Despite all the wealth we have as a people, not many Americans have that joy inside, or if they do, they don’t show it.

            Fourth, I expected to see large herds of cows walking around the streets, and I was surprised to only find a few.  Cows are considered holy, so people here don’t eat beef.  I was told that recently a cow-count was done and they found more than one hundred thousand cows in Delhi alone. These are just cows walking around town that no one owns.  However, I didn’t see any.  I did hear that the Indian government was trying to do something about the problem, so many of the cows were auctioned off, sent to other parts of the country, and possibly even slaughtered, but of course there would be rioting in the streets if that were publicly known.  I’m not sure whether this is true or not.  I only know that I only saw a few cows around town.

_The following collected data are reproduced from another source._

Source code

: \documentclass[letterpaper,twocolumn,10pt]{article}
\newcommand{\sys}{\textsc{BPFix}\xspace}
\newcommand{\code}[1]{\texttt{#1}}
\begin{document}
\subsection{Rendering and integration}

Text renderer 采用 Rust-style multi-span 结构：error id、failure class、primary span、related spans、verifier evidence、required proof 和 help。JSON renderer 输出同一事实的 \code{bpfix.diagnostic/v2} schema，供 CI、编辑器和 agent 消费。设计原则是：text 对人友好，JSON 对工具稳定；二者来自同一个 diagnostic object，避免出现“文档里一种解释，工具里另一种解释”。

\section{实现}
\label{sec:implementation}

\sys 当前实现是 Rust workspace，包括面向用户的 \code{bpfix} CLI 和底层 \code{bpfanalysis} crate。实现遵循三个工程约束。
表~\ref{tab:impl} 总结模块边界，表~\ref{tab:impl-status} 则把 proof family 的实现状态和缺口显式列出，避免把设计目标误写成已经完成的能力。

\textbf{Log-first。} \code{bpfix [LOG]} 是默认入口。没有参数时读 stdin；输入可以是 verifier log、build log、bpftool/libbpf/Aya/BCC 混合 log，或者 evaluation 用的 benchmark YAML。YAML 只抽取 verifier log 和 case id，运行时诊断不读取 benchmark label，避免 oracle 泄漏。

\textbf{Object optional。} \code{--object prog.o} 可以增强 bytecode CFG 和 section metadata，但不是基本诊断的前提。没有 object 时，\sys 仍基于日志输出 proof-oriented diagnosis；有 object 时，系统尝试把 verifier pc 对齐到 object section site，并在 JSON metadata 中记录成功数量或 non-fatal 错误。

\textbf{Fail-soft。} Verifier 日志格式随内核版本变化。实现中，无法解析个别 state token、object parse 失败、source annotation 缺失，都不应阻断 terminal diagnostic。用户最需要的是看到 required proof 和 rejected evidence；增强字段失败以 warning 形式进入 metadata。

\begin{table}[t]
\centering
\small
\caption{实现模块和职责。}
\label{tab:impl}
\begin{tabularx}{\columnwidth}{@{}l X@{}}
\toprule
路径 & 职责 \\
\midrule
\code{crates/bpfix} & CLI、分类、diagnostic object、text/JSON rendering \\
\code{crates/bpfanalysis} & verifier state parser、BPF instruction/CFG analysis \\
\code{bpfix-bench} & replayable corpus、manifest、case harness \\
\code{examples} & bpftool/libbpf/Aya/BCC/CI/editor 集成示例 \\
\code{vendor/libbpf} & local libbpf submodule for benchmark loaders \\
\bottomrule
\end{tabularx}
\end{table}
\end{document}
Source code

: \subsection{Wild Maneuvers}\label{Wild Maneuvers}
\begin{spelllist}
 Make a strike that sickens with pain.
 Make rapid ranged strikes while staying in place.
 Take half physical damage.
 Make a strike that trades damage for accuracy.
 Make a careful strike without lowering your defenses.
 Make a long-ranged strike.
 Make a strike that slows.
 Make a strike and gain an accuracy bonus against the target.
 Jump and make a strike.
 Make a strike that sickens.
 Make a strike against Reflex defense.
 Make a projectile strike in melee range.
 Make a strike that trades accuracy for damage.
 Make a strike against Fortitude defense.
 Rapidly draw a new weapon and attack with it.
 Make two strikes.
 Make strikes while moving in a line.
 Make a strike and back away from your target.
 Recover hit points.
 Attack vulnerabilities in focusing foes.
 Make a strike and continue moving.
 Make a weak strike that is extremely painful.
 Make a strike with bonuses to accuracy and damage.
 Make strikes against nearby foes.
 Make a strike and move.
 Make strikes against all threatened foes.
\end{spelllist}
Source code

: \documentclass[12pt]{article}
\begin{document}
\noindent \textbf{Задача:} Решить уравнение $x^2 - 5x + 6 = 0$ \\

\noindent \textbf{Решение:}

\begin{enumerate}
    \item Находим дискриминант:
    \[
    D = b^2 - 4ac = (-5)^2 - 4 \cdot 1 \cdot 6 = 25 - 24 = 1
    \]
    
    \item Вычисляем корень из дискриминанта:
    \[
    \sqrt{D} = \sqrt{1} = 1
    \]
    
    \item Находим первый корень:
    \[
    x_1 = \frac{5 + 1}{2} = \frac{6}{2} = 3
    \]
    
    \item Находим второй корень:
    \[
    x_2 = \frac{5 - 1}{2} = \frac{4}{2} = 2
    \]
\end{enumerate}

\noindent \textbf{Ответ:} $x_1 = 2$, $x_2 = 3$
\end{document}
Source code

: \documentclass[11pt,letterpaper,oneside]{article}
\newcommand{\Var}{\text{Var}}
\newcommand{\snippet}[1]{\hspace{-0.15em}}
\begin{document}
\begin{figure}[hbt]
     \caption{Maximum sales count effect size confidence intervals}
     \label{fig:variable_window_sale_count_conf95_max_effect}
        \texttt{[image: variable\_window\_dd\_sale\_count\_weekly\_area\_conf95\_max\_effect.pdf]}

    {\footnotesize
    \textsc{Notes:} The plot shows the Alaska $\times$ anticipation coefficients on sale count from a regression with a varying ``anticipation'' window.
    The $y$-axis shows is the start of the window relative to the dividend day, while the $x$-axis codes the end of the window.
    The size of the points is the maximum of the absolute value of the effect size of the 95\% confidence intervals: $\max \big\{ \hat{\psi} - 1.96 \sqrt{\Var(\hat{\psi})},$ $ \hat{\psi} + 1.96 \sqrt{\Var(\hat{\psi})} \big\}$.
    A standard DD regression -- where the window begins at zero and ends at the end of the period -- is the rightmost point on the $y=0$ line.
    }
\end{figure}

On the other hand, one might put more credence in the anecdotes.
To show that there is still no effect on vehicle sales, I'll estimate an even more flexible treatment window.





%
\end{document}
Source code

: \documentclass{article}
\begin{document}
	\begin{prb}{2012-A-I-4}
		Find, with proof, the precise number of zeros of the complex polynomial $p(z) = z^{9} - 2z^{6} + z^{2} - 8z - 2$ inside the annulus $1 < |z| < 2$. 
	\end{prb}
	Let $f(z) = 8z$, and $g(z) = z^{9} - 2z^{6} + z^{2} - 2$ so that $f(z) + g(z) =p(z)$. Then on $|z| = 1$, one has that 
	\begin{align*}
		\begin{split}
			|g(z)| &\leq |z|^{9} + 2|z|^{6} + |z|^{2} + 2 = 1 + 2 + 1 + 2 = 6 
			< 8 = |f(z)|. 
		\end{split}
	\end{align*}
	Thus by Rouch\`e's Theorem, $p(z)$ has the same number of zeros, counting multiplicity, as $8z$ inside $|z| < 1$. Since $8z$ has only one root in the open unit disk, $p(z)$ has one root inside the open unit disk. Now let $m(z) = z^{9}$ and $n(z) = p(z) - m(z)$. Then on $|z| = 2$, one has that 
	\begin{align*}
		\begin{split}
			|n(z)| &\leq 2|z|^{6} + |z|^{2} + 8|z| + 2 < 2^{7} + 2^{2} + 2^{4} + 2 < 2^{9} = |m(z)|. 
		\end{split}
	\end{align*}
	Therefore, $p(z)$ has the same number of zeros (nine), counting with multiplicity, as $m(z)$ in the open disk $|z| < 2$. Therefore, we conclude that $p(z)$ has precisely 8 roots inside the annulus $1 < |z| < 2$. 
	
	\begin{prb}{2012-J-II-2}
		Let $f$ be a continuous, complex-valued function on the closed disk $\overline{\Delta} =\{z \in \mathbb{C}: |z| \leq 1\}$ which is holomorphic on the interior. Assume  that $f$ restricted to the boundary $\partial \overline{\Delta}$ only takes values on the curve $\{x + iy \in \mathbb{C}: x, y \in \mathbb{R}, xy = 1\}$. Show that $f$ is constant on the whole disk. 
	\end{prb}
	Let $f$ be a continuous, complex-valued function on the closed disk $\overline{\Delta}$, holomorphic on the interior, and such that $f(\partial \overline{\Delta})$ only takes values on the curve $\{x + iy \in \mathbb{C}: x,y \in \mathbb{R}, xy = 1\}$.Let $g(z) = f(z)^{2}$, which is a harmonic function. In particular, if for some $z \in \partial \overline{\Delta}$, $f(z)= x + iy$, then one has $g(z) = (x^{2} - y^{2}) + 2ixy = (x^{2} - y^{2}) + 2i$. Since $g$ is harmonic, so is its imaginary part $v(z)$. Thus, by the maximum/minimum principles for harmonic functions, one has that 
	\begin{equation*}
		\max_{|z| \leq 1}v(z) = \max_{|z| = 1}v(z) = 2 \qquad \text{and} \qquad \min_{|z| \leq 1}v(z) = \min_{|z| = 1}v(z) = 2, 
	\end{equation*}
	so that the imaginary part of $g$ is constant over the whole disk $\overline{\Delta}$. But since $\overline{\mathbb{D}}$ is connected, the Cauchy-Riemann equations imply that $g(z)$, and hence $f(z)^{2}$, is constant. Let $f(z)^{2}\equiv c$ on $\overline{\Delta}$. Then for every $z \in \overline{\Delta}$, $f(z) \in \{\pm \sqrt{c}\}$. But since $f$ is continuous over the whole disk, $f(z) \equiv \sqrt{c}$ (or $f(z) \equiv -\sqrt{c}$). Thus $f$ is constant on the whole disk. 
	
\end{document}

            We asked Sujay what the cows ate in the city, and he said trash.  People basically leave heaps of trash outside their homes and the cows wander around eating it.  He joked that the city cows probably wouldn’t know what to do with grass if they saw it.  It made a few of us wonder if Indian cows had a pallet for spicy curried trash.

            Last of all, I was surprised at the lack of air pollution in India so far.  I expected to find Delhi as polluted as Cairo (a very polluted place) but I learned that the government forced all busses and tuk-tuks to convert from gasoline to PNG, which we call Natural Gas, which is a renewable fuel that burns very cleanly.  I’m not sure if that is considered CNG (Compressed Natural Gas) or LNG (Liquefied Natural Gas).  At any rate, the city air is very clean, at least as far as cities go.